So let me be clear about what follows: this is our current plan, based on what we know today, funded by revenue from 60,000+ developers, shaped by the feature requests and pain points we hear every day. It will change. Some things will ship earlier. Some will take longer. Some will be replaced by better ideas we haven't had yet.
But the direction — the philosophy — won't change. That's what this post is really about.
Build infrastructure, not demos. Every feature we ship must work in production at scale. It must handle errors, edge cases, and the messy reality of real-world automation. If a feature only works in a carefully controlled demo environment, it doesn't ship.

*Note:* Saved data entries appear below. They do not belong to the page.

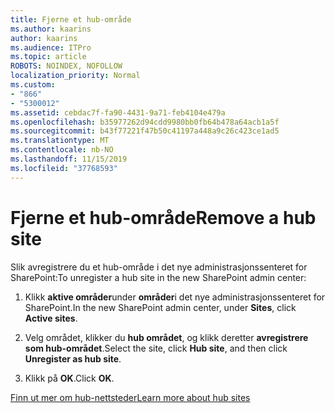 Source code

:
 ```yaml
---
title: Fjerne et hub-område
ms.author: kaarins
author: kaarins
ms.audience: ITPro
ms.topic: article
ROBOTS: NOINDEX, NOFOLLOW
localization_priority: Normal
ms.custom:
- "866"
- "5300012"
ms.assetid: cebdac7f-fa90-4431-9a71-feb4104e479a
ms.openlocfilehash: b35977262d94cdd9980bb0fb64b478a64acb1a5f
ms.sourcegitcommit: b43f77221f47b50c41197a448a9c26c423ce1ad5
ms.translationtype: MT
ms.contentlocale: nb-NO
ms.lasthandoff: 11/15/2019
ms.locfileid: "37768593"
---
```

# <a name="remove-a-hub-site"></a><span data-ttu-id="c739f-102">Fjerne et hub-område</span><span class="sxs-lookup"><span data-stu-id="c739f-102">Remove a hub site</span></span>

<span data-ttu-id="c739f-103">Slik avregistrere du et hub-område i det nye administrasjonssenteret for SharePoint:</span><span class="sxs-lookup"><span data-stu-id="c739f-103">To unregister a hub site in the new SharePoint admin center:</span></span>
  
1. <span data-ttu-id="c739f-104">Klikk **aktive områder**under **områder**i det nye administrasjonssenteret for SharePoint.</span><span class="sxs-lookup"><span data-stu-id="c739f-104">In the new SharePoint admin center, under **Sites**, click **Active sites**.</span></span>

2. <span data-ttu-id="c739f-105">Velg området, klikker du **hub området**, og klikk deretter **avregistrere som hub-området**.</span><span class="sxs-lookup"><span data-stu-id="c739f-105">Select the site, click **Hub site**, and then click **Unregister as hub site**.</span></span>

3. <span data-ttu-id="c739f-106">Klikk på **OK**.</span><span class="sxs-lookup"><span data-stu-id="c739f-106">Click **OK**.</span></span>

[<span data-ttu-id="c739f-107">Finn ut mer om hub-nettsteder</span><span class="sxs-lookup"><span data-stu-id="c739f-107">Learn more about hub sites</span></span>](https://support.office.com/article/what-is-a-sharepoint-hub-site-fe26ae84-14b7-45b6-a6d1-948b3966427f)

Open protocols over walled gardens. The AI industry is fragmenting into competing ecosystems. OpenAI has its agent SDK. Anthropic has its MCP. Google has its Vertex AI Agent Builder. Each wants you to build exclusively on their platform.

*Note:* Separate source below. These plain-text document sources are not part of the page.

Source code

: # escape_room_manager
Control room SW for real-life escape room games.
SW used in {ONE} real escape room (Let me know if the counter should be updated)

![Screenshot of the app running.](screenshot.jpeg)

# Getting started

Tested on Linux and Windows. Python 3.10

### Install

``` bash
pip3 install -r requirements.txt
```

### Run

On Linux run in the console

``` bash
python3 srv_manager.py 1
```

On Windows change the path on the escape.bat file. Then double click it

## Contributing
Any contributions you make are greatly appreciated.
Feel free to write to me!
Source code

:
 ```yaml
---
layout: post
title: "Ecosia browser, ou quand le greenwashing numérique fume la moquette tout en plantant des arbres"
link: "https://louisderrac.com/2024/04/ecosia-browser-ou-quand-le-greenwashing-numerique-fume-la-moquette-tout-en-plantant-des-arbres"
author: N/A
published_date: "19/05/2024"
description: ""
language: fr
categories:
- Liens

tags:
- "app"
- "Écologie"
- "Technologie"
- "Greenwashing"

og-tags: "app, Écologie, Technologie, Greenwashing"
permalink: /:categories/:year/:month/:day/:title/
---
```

We believe the opposite: agents should be portable. They should work across models, across providers, across deployment environments. That's why we invest in open protocols — A2A (Agent-to-Agent) for inter-agent communication, MCP (Model Context Protocol) for tool integration. These aren't AACFlow proprietary standards. They're open specifications that any platform can implement.

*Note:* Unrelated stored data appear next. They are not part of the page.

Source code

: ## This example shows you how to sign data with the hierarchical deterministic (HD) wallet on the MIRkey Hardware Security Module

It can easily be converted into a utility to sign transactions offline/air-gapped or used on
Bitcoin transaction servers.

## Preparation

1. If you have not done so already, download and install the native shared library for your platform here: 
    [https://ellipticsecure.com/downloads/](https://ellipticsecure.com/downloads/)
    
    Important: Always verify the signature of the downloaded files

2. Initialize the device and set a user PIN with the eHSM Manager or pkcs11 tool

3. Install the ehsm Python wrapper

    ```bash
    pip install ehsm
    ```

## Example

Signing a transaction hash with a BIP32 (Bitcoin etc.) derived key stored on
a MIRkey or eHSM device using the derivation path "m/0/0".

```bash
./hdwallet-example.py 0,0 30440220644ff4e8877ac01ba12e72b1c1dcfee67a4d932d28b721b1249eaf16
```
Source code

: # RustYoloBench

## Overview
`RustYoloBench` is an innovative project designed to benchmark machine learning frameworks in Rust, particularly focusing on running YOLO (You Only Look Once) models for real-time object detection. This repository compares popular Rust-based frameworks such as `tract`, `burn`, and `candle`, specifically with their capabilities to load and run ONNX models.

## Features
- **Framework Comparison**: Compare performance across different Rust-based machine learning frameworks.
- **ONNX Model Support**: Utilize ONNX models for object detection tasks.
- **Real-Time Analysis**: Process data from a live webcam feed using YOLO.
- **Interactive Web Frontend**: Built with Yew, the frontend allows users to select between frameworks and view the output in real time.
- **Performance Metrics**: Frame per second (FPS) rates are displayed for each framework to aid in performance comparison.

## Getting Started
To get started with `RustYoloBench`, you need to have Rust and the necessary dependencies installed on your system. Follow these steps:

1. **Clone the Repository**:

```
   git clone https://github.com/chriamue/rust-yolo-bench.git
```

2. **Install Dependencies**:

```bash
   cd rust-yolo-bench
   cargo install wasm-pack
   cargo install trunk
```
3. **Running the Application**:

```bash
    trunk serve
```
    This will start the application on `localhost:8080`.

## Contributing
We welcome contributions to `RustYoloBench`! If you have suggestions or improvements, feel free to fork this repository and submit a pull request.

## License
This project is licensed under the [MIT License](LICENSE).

Reliability over hype. It's tempting to ship flashy features that generate Twitter buzz. AI-generated workflow suggestions! Autonomous agent swarms! But buzz doesn't help when a workflow fails silently in production at 3 AM. Reliability does. We prioritize features that make agents more dependable — observability, error recovery, state management — over features that make demos more impressive.
Practical examples over abstract capabilities. A feature isn't done when the code works. It's done when we can show a real business using it to solve a real problem. Every roadmap item below is paired with the concrete use case it enables.
Today, AACFlow's 213 blocks are built by our team. That's a bottleneck — we can't build every block every user needs. The Block SDK changes that.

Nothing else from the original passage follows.